Work required
Please copy exactly the lines from the top of the data through the line containing "- [x] Design hitbox/hurtbox system", and nothing else.

Record extracts
((

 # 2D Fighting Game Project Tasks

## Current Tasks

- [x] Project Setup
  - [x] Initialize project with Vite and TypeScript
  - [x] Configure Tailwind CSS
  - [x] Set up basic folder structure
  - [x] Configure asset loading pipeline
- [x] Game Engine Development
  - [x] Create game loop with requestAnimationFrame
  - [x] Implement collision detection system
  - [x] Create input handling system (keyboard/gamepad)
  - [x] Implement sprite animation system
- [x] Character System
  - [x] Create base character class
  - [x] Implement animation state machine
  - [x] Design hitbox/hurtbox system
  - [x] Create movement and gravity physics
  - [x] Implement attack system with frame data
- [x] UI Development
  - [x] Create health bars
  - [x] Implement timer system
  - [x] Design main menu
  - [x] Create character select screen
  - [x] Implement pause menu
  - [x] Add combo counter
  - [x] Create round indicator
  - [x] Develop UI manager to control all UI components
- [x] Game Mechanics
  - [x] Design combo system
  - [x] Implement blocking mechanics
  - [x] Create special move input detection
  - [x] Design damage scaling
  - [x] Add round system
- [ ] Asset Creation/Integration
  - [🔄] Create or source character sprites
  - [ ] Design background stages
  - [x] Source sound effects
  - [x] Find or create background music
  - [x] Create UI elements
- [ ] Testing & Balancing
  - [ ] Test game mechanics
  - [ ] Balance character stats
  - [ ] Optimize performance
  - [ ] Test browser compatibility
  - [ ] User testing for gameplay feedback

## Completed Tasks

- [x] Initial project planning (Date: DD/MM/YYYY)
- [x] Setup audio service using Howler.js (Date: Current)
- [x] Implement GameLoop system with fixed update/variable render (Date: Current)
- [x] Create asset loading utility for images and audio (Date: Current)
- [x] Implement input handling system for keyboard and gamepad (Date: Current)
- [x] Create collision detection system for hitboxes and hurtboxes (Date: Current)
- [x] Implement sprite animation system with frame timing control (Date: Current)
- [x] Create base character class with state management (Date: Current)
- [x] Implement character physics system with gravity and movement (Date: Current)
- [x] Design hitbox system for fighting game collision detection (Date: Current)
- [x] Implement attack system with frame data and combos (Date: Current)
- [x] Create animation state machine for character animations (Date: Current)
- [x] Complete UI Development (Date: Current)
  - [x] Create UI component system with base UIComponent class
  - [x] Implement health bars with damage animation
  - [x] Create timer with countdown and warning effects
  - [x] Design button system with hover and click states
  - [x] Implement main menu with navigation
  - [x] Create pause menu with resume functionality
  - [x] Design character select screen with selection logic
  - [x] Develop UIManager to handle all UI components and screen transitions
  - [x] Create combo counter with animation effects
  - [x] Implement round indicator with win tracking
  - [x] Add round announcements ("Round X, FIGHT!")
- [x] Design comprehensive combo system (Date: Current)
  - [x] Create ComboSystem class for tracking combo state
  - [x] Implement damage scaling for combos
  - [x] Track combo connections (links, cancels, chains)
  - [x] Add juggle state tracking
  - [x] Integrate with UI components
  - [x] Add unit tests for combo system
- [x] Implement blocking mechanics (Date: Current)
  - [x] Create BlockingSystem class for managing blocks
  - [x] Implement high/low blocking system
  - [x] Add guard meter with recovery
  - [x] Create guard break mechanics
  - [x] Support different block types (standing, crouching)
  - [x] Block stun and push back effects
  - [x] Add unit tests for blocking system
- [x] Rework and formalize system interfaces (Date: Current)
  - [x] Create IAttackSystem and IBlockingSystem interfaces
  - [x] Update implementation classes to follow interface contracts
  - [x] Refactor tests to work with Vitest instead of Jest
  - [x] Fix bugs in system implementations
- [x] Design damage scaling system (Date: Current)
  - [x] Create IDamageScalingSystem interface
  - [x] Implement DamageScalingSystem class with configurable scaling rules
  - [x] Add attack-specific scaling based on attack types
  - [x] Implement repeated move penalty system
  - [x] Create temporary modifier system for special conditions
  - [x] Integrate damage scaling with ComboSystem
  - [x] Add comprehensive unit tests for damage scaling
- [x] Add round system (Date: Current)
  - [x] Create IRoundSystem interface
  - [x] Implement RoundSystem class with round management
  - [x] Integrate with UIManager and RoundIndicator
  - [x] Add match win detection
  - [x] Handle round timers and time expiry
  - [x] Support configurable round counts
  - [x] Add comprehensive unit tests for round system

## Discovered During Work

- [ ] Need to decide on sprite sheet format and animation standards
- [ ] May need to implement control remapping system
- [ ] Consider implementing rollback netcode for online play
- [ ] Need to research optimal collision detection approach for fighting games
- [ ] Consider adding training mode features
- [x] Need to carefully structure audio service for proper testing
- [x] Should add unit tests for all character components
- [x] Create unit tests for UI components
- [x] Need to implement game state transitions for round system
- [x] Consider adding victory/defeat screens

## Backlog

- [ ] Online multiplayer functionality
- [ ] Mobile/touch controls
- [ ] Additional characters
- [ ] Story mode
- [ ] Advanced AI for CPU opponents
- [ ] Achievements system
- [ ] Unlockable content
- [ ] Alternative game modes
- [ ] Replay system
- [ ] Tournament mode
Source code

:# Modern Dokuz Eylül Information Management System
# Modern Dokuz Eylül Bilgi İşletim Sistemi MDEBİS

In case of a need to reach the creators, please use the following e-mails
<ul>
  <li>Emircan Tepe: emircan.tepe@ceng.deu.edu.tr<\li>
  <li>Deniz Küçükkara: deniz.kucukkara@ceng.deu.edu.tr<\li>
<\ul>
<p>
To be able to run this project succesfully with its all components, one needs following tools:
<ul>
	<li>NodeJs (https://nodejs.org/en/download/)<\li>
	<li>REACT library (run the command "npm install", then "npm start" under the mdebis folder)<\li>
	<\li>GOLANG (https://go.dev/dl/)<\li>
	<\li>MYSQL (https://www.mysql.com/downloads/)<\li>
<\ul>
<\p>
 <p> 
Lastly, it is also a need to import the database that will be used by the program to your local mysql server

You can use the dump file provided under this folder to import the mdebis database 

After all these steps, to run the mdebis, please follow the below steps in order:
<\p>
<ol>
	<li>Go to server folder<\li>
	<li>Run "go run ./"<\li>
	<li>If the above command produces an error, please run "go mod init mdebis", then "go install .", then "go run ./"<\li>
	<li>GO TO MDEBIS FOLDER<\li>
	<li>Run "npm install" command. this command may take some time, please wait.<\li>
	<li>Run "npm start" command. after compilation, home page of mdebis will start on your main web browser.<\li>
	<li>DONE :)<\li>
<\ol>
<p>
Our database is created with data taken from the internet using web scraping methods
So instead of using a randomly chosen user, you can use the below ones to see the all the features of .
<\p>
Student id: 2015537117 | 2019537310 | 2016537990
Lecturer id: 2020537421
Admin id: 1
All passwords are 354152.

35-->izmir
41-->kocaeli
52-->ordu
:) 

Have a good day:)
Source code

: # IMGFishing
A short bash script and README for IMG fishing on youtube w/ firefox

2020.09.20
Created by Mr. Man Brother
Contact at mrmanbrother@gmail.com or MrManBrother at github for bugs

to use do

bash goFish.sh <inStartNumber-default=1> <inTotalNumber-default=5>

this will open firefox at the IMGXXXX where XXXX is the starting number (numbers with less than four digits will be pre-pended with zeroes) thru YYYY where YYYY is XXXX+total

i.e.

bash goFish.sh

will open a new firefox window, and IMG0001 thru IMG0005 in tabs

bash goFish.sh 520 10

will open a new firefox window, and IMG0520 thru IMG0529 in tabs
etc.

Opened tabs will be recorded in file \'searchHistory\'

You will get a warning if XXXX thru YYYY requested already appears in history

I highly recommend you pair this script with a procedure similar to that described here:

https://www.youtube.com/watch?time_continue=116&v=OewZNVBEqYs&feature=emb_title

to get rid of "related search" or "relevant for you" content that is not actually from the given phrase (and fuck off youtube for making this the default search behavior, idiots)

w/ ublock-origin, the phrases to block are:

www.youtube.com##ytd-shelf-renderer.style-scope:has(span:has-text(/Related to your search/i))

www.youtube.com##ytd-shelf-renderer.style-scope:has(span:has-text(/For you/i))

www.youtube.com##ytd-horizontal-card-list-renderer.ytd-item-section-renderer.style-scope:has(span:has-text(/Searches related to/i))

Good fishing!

))

Solution below
 # 2D Fighting Game Project Tasks

## Current Tasks

- [x] Project Setup
  - [x] Initialize project with Vite and TypeScript
  - [x] Configure Tailwind CSS
  - [x] Set up basic folder structure
  - [x] Configure asset loading pipeline
- [x] Game Engine Development
  - [x] Create game loop with requestAnimationFrame
  - [x] Implement collision detection system
  - [x] Create input handling system (keyboard/gamepad)
  - [x] Implement sprite animation system
- [x] Character System
  - [x] Create base character class
  - [x] Implement animation state machine
  - [x] Design hitbox/hurtbox system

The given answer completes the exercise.